Do you trust in your own ability? Do you ‘make a plan’? Do you conduct your life according to the Frank Sinatra song “I’ll do it my way” or do you trust in G-d and His ability? You see, that’s the only way to truly succeed.
Just like Joseph, each of you has a G-d given destiny; and if you humble yourself and allow G-d to direct your path, in his perfect time, he will lift you up into your destiny.
Or you can fumble and stumble your way through life…

I know that there are many extremely wealthy and successful people out there who ‘did it their way’; however, how happy are they? When one looks at the amount of divorces, drug addictions, family breakups, tragedies and drug-related deaths that befall the rich and the famous, their lives, in fact, are complete failures.
Some say that humility is a sign of weakness; not according to G-d. In Matthew 23:12, Yeshua declares: “And whoever exalts himself will be humbled, and he who humbles himself will be exalted.”

In fact, Yeshua, the Jewish Messiah, is the perfect example of humility.
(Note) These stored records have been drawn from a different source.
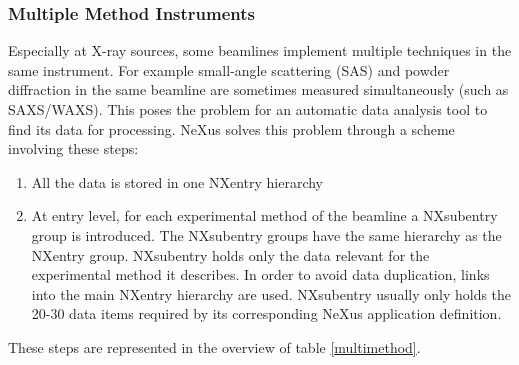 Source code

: \documentclass[%
 aip,
rsi,
 amsmath,amssymb,
 reprint,%
]{revtex4-1}
\begin{document}
\subsubsection{Multiple Method Instruments}

Especially at X-ray sources, some beamlines implement multiple techniques in the same instrument. 
For example small-angle scattering (SAS) and powder diffraction in the same beamline are sometimes measured 
simultaneously (such as SAXS/WAXS). This poses the problem for an automatic data analysis tool to find its data 
for processing.  NeXus solves this problem through a scheme involving these steps:
\begin{enumerate}
\item All the data is stored in one NXentry hierarchy
\item At entry level, for each experimental method of the beamline a NXsubentry group is introduced. The 
  NXsubentry groups have the same hierarchy as the  NXentry group. NXsubentry holds only the data relevant 
  for the experimental method it describes. In order to avoid data duplication, links into the main NXentry 
  hierarchy are used. 
  NXsubentry usually only holds the 20-30 data items required by its corresponding NeXus 
  application definition.  
\end{enumerate} 
These steps are represented in the overview of table \ref{multimethod}.
\end{document}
He humbled Himself, allowed Himself to be cruelly tortured and then allowed Himself to be nailed to a cross where he hung naked in the sight of all because of His love for humanity. He allowed this to happen to Himself so that your sins and the sins of mankind could be forgiven and eternal life be granted to those who put their faith in Him and believe in His death and resurrection…this is G-d’s free gift for both Jews and Gentiles.

How happy are you right now? If you died today, do you know where you will go for eternity?
If religion has not helped you to total fulfilment or perhaps you just don’t believe in G-d; if your life is unfulfilled or even a mess, why not humble yourself and commit your life to the One who gives total fulfilment and the guarantee of the forgiveness of sin and eternal life in heaven. I am talking about the Jewish Messiah, Yeshua.
Will you accept G-d’s gift of the forgiveness of sin and everlasting life in heaven? All you need to do is confess your sins and repent of them and ask Yeshua to come into your life as your L-rd and Saviour.
And you can do this by praying the Prayer of Salvation found at the end of this article.

So, are you going to “do it my way” or will you do it G-d’s way.
Some say that Christianity is a crutch. You will find that most of the time, the lives of those who say this are in a mess. Not only this, but they are usually unhappy and bitter people.
As for me, Yeshua is my crutch…and, oh, what a blessed life my wife and I lead - completely fulfilled; in our calling; working for the G-d of Abraham, Isaac and Jacob; knowing that our sins are forgiven and totally assured of our eternal future.

In conclusion, allow me to name some people who “did it their way” – James Dean, Marilyn Munroe, Jimi Hendrix, Michael Jackson, Heath Ledger, Amy Winehouse…Sadly, their way did not succeed; G-d’s way ALWAYS succeeds.

We love you.


Scripture of the week: Philippians 2:5-8: “Let this mind be in you which was also in Christ Jesus, who, being in the form of God, did not consider it robbery to be equal with God, but made Himself of no reputation, taking the form of a bondservant, and coming in the likeness of men. And being found in appearance as a man, He humbled Himself and became obedient to the point of death, even the death of the cross.”


Thank you Yeshua for Your love for me.
Thank you for giving up Your life on the cross for me and for taking my sins upon Yourself.
I confess that I have sinned.
I repent of my sins and I turn from everything I know to be wrong.
I invite You to come into my life as my Messiah, my Saviour.
By Your grace I will serve You all the remaining years of my life.